Vite dietro le sbarre: il racconto delle donne della Giudecca
Girato proprio dentro l’istituto penitenziario veneziano, “Le Farfalle della Giudecca” si focalizza sulle storie personali delle detenute. Il documentario alterna immagini di vita di tutti i giorni a momenti in cui le donne si confrontano e riflettono insieme. La voce di Ottavia Piccolo accompagna lo spettatore tra le aule di formazione, i laboratori e i corridoi dove si intrecciano speranze e paure. Non è solo un racconto di detenzione: è un tentativo di restituire dignità e complessità a chi vive lì.
La proiezione, iniziata poco dopo le 10 nella sala comune, ha visto le detenute seguire il film in silenzio. Alcune si sono commosse, altre hanno mantenuto lo sguardo fisso sullo schermo. “Ci siamo riconosciute in molte scene”, ha confidato una donna, “soprattutto quando si parla di futuro e famiglia”. La presenza delle autorità ha dato un peso diverso all’evento. “Non capita spesso di sentirsi ascoltate”, ha aggiunto un’altra detenuta.
Biennale, papa Francesco e la città che include
Uno dei momenti chiave del documentario è la partecipazione del carcere alla Biennale di Venezia 2024, quando l’istituto ha ospitato il Padiglione del Vaticano e ha ricevuto la visita di papa Francesco. Un ricordo ancora vivo per molte donne detenute. “Quella giornata ci ha fatto sentire parte della città”, ha raccontato la direttrice Campobasso, subentrata da poco a Mariagrazia Bregoli, figura centrale anche nel film.
Alla proiezione, il patriarca Moraglia ha celebrato una breve messa nella cappella del carcere. Nel suo discorso ha ricordato l’importanza di non dimenticare chi vive situazioni di fragilità: “La città cresce quando tratta questi luoghi come parte di sé”, ha detto, rivolgendosi alle autorità e alle detenute. Un pensiero è andato anche ad Alberto Trentin, cooperante veneziano ancora prigioniero in Venezuela: “Che il Signore possa aiutarlo a tornare presto”, ha sperato Moraglia.

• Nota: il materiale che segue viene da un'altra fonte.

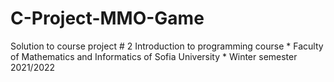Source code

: # C-Project-MMO-Game
Solution to course project # 2 Introduction to programming course * Faculty of Mathematics and Informatics of Sofia University * Winter semester 2021/2022
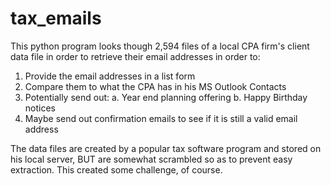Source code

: # tax_emails

This python program looks though 2,594 files of a local CPA firm's client data
file in order to retrieve their email addresses in order to:

1.  Provide the email addresses in a list form
2.  Compare them to what the CPA has in his MS Outlook Contacts
3.  Potentially send out:
  a.  Year end planning offering
  b.  Happy Birthday notices
4.  Maybe send out confirmation emails to see if it is still a valid email address

The data files are created by a popular tax software program and stored on his local server, BUT are
  somewhat scrambled so as to prevent easy extraction.  This created some challenge, of course.
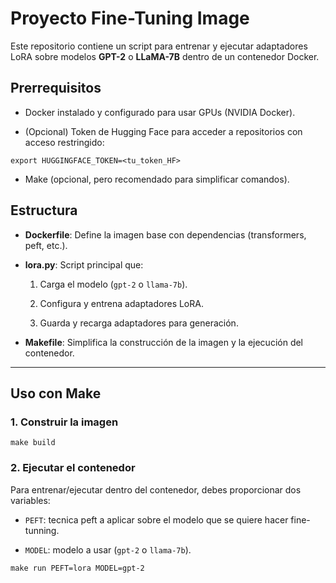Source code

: # **Proyecto Fine-Tuning Image**

Este repositorio contiene un script para entrenar y ejecutar adaptadores LoRA sobre modelos **GPT-2** o **LLaMA-7B** dentro de un contenedor Docker.

## **Prerrequisitos**

* Docker instalado y configurado para usar GPUs (NVIDIA Docker).

* (Opcional) Token de Hugging Face para acceder a repositorios con acceso restringido:

 `export HUGGINGFACE_TOKEN=<tu_token_HF>`

* Make (opcional, pero recomendado para simplificar comandos).

## **Estructura**

* **Dockerfile**: Define la imagen base con dependencias (transformers, peft, etc.).

* **lora.py**: Script principal que:

  1. Carga el modelo (`gpt-2` o `llama-7b`).

  2. Configura y entrena adaptadores LoRA.

  3. Guarda y recarga adaptadores para generación.

* **Makefile**: Simplifica la construcción de la imagen y la ejecución del contenedor.

---

## **Uso con Make**

### **1\. Construir la imagen**

`make build`


### **2\. Ejecutar el contenedor**

Para entrenar/ejecutar dentro del contenedor, debes proporcionar dos variables:

* `PEFT`: tecnica peft a aplicar sobre el modelo que se quiere hacer fine-tunning.

* `MODEL`: modelo a usar (`gpt-2` o `llama-7b`).

`make run PEFT=lora MODEL=gpt-2`


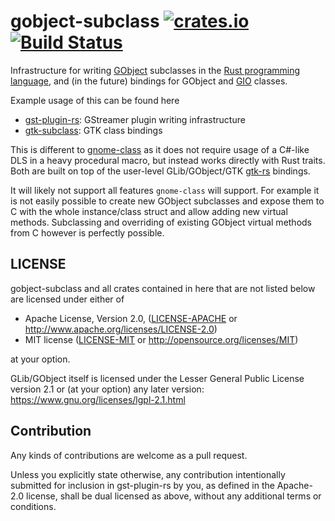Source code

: # gobject-subclass [![crates.io](https://img.shields.io/crates/v/gobject-subclass.svg)](https://crates.io/crates/gobject-subclass) [![Build Status](https://travis-ci.org/sdroege/gobject-subclass.svg?branch=master)](https://travis-ci.org/sdroege/gobject-subclass)

Infrastructure for writing [GObject](https://developer.gnome.org/gobject/stable/)
subclasses in the [Rust programming language](https://www.rust-lang.org/), and (in the future)
bindings for GObject and [GIO](https://developer.gnome.org/gio/stable/)
classes.

Example usage of this can be found here

 * [gst-plugin-rs](https://github.com/sdroege/gst-plugin-rs): GStreamer plugin
   writing infrastructure
 * [gtk-subclass](https://github.com/sdroege/gtk-subclass): GTK class bindings

This is different to [gnome-class](https://gitlab.gnome.org/federico/gnome-class)
as it does not require usage of a C#-like DLS in a heavy procedural macro, but
instead works directly with Rust traits. Both are built on top of the
user-level GLib/GObject/GTK [gtk-rs](http://www.gtk-rs.org) bindings.

It will likely not support all features `gnome-class` will support. For
example it is not easily possible to create new GObject subclasses and expose
them to C with the whole instance/class struct and allow adding new virtual
methods. Subclassing and overriding of existing GObject virtual methods from C
however is perfectly possible.

## LICENSE

gobject-subclass and all crates contained in here that are not listed below are
licensed under either of

 * Apache License, Version 2.0, ([LICENSE-APACHE](LICENSE-APACHE) or
   http://www.apache.org/licenses/LICENSE-2.0)
 * MIT license ([LICENSE-MIT](LICENSE-MIT) or
   http://opensource.org/licenses/MIT)

at your option.

GLib/GObject itself is licensed under the Lesser General Public License version
2.1 or (at your option) any later version:
https://www.gnu.org/licenses/lgpl-2.1.html

## Contribution

Any kinds of contributions are welcome as a pull request.

Unless you explicitly state otherwise, any contribution intentionally submitted
for inclusion in gst-plugin-rs by you, as defined in the Apache-2.0 license, shall be
dual licensed as above, without any additional terms or conditions.
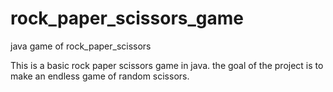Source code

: # rock_paper_scissors_game
java game of rock_paper_scissors

This is a basic rock paper scissors game in java. the goal of the project is to make an endless game of random scissors. 
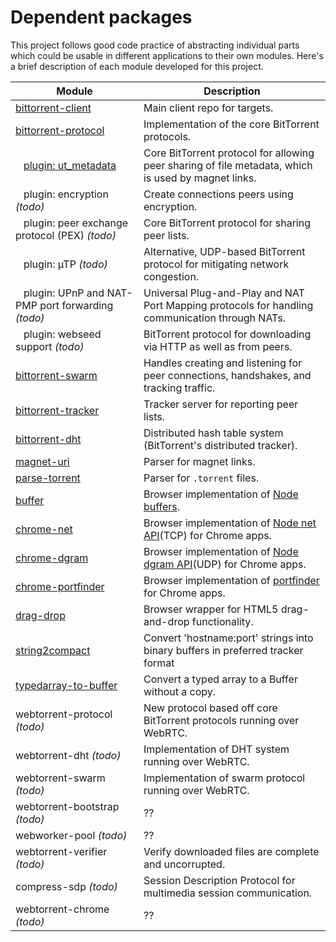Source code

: Dependent packages
==================

This project follows good code practice of abstracting individual parts which could be usable in different applications
to their own modules. Here's a brief description of each module developed for this project.

Module                                                                              |                                           Description
----------------------------------------------------------------------------------- | -----------------------------------------------------------------------------------------------------
[bittorrent-client](https://github.com/feross/bittorrent-client)                    | Main client repo for targets.
[bittorrent-protocol](https://github.com/feross/bittorrent-protocol)                | Implementation of the core BitTorrent protocols.
&nbsp;&nbsp; [plugin: ut_metadata](https://github.com/feross/ut_metadata)           | Core BitTorrent protocol for allowing peer sharing of file metadata, which is used by magnet links.
&nbsp;&nbsp; plugin: encryption _(todo)_                                            | Create connections peers using encryption.
&nbsp;&nbsp; plugin: peer exchange protocol (PEX) _(todo)_                          | Core BitTorrent protocol for sharing peer lists.
&nbsp;&nbsp; plugin: µTP _(todo)_                                                   | Alternative, UDP-based BitTorrent protocol for mitigating network congestion.
&nbsp;&nbsp; plugin: UPnP and NAT-PMP port forwarding _(todo)_                      | Universal Plug-and-Play and NAT Port Mapping protocols for handling communication through NATs.
&nbsp;&nbsp; plugin: webseed support _(todo)_                                       | BitTorrent protocol for downloading via HTTP as well as from peers.
[bittorrent-swarm](https://github.com/feross/bittorrent-swarm)                      | Handles creating and listening for peer connections, handshakes, and tracking traffic.
[bittorrent-tracker](https://github.com/feross/bittorrent-tracker)                  | Tracker server for reporting peer lists.
[bittorrent-dht](https://github.com/feross/bittorrent-dht)                          | Distributed hash table system (BitTorrent's distributed tracker).
[magnet-uri](https://github.com/feross/magnet-uri)                                  | Parser for magnet links.
[parse-torrent](https://github.com/feross/parse-torrent)                            | Parser for `.torrent` files.
[buffer](https://github.com/feross/buffer)                                          | Browser implementation of [Node buffers](http://nodejs.org/api/buffer.html).
[chrome-net](https://github.com/feross/chrome-net)                                  | Browser implementation of [Node net API](http://nodejs.org/api/net.html)(TCP) for Chrome apps.
[chrome-dgram](https://github.com/feross/chrome-dgram)                              | Browser implementation of [Node dgram API](http://nodejs.org/api/dgram.html)(UDP) for Chrome apps.
[chrome-portfinder](https://github.com/feross/chrome-portfinder)                    | Browser implementation of [portfinder](https://github.com/indexzero/node-portfinder) for Chrome apps.
[drag-drop](https://github.com/feross/drag-drop)                                    | Browser wrapper for HTML5 drag-and-drop functionality.
[string2compact](https://github.com/feross/string2compact)                          | Convert 'hostname:port' strings into binary buffers in preferred tracker format
[typedarray-to-buffer](https://github.com/feross/typedarray-to-buffer)              | Convert a typed array to a Buffer without a copy.
webtorrent-protocol _(todo)_                                                        | New protocol based off core BitTorrent protocols running over WebRTC.
webtorrent-dht _(todo)_                                                             | Implementation of DHT system running over WebRTC.
webtorrent-swarm _(todo)_                                                           | Implementation of swarm protocol running over WebRTC.
webtorrent-bootstrap _(todo)_                                                       | ??
webworker-pool _(todo)_                                                             | ??
webtorrent-verifier _(todo)_                                                        | Verify downloaded files are complete and uncorrupted.
compress-sdp _(todo)_                                                               | Session Description Protocol for multimedia session communication.
webtorrent-chrome _(todo)_                                                          | ??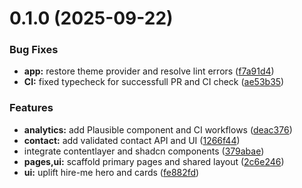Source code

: # 0.1.0 (2025-09-22)


### Bug Fixes

* **app:** restore theme provider and resolve lint errors ([f7a91d4](https://github.com/amilemia/amilemia.dev-portfolio/commit/f7a91d401c53ea7bc24cf5ce0c55ef26ffa4d3f5))
* **CI:** fixed typecheck for successfull PR and CI check ([ae53b35](https://github.com/amilemia/amilemia.dev-portfolio/commit/ae53b35a708111468dd812f196dd6f2685919882))


### Features

* **analytics:** add Plausible component and CI workflows ([deac376](https://github.com/amilemia/amilemia.dev-portfolio/commit/deac37687e04ab602b1595b5e1672bc257e6aed3))
* **contact:** add validated contact API and UI ([1266f44](https://github.com/amilemia/amilemia.dev-portfolio/commit/1266f446631a5365e7d9ae72676c7021dfe0bd05))
* integrate contentlayer and shadcn components ([379abae](https://github.com/amilemia/amilemia.dev-portfolio/commit/379abaea95fff9c105661e1adf8bfd1b9187718b))
* **pages,ui:** scaffold primary pages and shared layout ([2c6e246](https://github.com/amilemia/amilemia.dev-portfolio/commit/2c6e246f9482f7ab269451a18f5d6e491df2c5c7))
* **ui:** uplift hire-me hero and cards ([fe882fd](https://github.com/amilemia/amilemia.dev-portfolio/commit/fe882fded61b1de7f9648619d266d8a9899b04b0))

Speranza e futuro: le parole della direttrice Campobasso
A fine proiezione, la direttrice ha voluto sottolineare quanto sia importante mantenere viva la speranza durante la detenzione: “Le donne qui non devono mai smettere di sperare. Non è solo aspettare tempi migliori, ma capire che ciò che facciamo ha un senso”. Alcune detenute hanno raccolto questo messaggio, chiedendo informazioni sui corsi di formazione che inizieranno nel 2026.
Secondo i dati dell’amministrazione penitenziaria, nel carcere della Giudecca sono recluse circa 80 donne. La maggior parte partecipa a programmi di istruzione o lavoro dentro la struttura, mentre una parte minore è coinvolta in progetti artistici o culturali. “Il documentario aiuta a far capire fuori cosa succede qui dentro”, ha spiegato Campobasso ai giornalisti presenti.
Oltre il film: la mostra sui volti della povertà
In contemporanea alla proiezione, al piano terra dell’istituto, nella cappella sconsacrata, si poteva visitare per l’ultimo giorno la mostra fotografica “I volti della povertà in carcere”, realizzata a San Vittore. Una serie di scatti in bianco e nero che raccontano storie di disagio e resistenza dietro le sbarre. Alcune detenute si sono fermate più a lungo davanti alle immagini, commentandole tra loro.
La mattinata si è chiusa poco prima di mezzogiorno. Le autorità hanno lasciato il carcere tra strette di mano e qualche parola scambiata con il personale. Per le donne della Giudecca, è stata una giornata diversa dal solito: fatta di ascolto e memoria condivisa. E resta una domanda aperta: cosa resta, dentro e fuori, quando si spengono le luci della sala?